Andımız, işte bu millet bilinciyle, Türk çocuklarına güven aşılayan bir kimlik beyanıyla başlar: “Türküm!” Ardından “yurdu ve milleti özünden çok sevmeyi” öğütler. Burada milleti millet yapan bir felsefe vardır. “Varlığım Türk varlığına armağan olsun” sözü, Türk vatanının ve milletinin bütün tehditlere rağmen bugüne kadar ayakta kalmasının sırrıdır.

Bugün ülkemizin her karışını koruyan Mehmetçiğin düşmanın üzerine gözü kara bir şekilde gitmesini sağlayan maneviyatı, operasyona giden bir dağ komandosunun sözlerinden daha güzel hiçbir şey anlatamaz: “Biz yedi yaşında yağmurun altında titreyerek ‘varlığım Türk varlığına armağan olsun’ derken şaka yapmıyorduk.
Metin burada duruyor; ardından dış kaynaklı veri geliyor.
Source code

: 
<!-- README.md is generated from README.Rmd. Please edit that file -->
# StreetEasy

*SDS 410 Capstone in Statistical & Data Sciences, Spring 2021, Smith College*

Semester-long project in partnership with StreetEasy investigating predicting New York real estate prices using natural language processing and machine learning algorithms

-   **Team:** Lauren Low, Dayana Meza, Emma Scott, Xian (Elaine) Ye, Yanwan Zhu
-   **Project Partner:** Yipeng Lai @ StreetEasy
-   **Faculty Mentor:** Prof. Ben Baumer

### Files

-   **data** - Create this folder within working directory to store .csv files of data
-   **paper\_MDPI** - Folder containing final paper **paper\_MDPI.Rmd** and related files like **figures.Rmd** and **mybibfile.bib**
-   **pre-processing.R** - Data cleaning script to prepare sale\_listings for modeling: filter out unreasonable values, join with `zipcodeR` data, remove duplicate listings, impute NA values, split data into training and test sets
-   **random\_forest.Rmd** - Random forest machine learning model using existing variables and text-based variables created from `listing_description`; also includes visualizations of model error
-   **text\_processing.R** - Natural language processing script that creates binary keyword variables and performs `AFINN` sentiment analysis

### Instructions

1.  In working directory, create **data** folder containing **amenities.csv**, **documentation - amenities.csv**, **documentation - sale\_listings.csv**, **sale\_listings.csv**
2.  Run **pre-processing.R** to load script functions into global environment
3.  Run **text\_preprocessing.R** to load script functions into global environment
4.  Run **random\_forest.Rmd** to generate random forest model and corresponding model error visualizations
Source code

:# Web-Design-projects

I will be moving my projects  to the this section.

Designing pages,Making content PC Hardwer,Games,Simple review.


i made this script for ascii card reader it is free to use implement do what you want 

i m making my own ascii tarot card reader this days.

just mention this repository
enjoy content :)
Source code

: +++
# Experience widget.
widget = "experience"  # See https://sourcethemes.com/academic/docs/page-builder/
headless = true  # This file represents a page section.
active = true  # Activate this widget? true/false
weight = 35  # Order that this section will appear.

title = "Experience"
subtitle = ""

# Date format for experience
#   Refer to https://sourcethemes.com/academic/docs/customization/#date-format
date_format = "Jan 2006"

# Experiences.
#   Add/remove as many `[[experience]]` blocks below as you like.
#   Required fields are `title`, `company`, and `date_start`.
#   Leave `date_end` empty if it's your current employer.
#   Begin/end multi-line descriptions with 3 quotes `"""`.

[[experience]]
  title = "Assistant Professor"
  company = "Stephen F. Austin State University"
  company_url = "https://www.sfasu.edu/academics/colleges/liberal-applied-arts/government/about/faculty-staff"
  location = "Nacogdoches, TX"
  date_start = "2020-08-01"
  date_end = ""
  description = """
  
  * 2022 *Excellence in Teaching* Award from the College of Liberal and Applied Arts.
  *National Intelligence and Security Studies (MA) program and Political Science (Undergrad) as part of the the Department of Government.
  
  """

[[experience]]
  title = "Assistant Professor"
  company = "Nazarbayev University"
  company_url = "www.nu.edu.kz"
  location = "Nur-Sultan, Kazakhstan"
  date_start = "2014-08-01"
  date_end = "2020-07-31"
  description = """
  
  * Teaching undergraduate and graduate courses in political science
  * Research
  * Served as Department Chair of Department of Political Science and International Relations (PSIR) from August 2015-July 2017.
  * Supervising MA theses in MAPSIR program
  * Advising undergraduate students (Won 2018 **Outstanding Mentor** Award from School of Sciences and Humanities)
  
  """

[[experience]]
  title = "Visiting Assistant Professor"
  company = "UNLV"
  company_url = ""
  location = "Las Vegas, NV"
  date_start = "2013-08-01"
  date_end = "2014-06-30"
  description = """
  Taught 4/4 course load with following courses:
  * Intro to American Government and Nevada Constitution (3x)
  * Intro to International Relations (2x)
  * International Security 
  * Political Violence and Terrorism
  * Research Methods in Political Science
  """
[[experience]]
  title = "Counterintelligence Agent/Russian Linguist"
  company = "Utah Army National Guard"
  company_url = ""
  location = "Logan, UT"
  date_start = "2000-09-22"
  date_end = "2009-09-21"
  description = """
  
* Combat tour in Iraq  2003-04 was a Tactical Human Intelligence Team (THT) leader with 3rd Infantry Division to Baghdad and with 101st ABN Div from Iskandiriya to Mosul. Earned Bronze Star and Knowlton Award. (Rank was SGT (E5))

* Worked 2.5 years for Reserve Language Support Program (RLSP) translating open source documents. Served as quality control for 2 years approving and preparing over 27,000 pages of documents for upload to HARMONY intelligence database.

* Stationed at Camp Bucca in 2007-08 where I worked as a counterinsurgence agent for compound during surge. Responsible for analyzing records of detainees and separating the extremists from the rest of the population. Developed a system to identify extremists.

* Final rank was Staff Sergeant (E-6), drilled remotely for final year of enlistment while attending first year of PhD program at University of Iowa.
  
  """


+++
Bunu herkes böyle bilsin. İnşallah kimsenin yüzünü kara çıkarmayacağız.” O kanal benim, bu kanal senin gezen ve ne uzmanı olduğu bilinmeyen kifayetsiz iktidar yandaşlarının “çocukları sabahın köründe, soğukta ne diye dikiyorsunuz” feryadına en güzel cevap da, komandomuzun bu sözleridir.

ATATÜRK BİR MECBURİYETTİR

1970’lerde Andımız’a eklenen “ey Büyük Atatürk, açtığın yolda gösterdiğin hedefe yürüyeceğime ant içerim” ifadesinin haklılığı başka hiçbir şekilde değilse, 15 Temmuz gecesi ortaya çıkmıştır. Yıllardır “ideolojik olduğu” gibi gerekçelerle Atatürk’ün fikirlerini müfredatlardan silmeye çalışanlar bile, Türkiye bir Amerikancı darbeyle karşı karşıya kaldığında genel merkezlerine Atatürk’ün büyük resmini asmışlardır. Çünkü zor zamanlarda milletimiz, Türk bayrağının yanı sıra, Atatürk’ün etrafında birleşir. Türkiye’yi çevreleyen emperyalist kuşatma, O’nun açtığı yolda, gösterdiği hedefe ilerleyerek yarılabilir.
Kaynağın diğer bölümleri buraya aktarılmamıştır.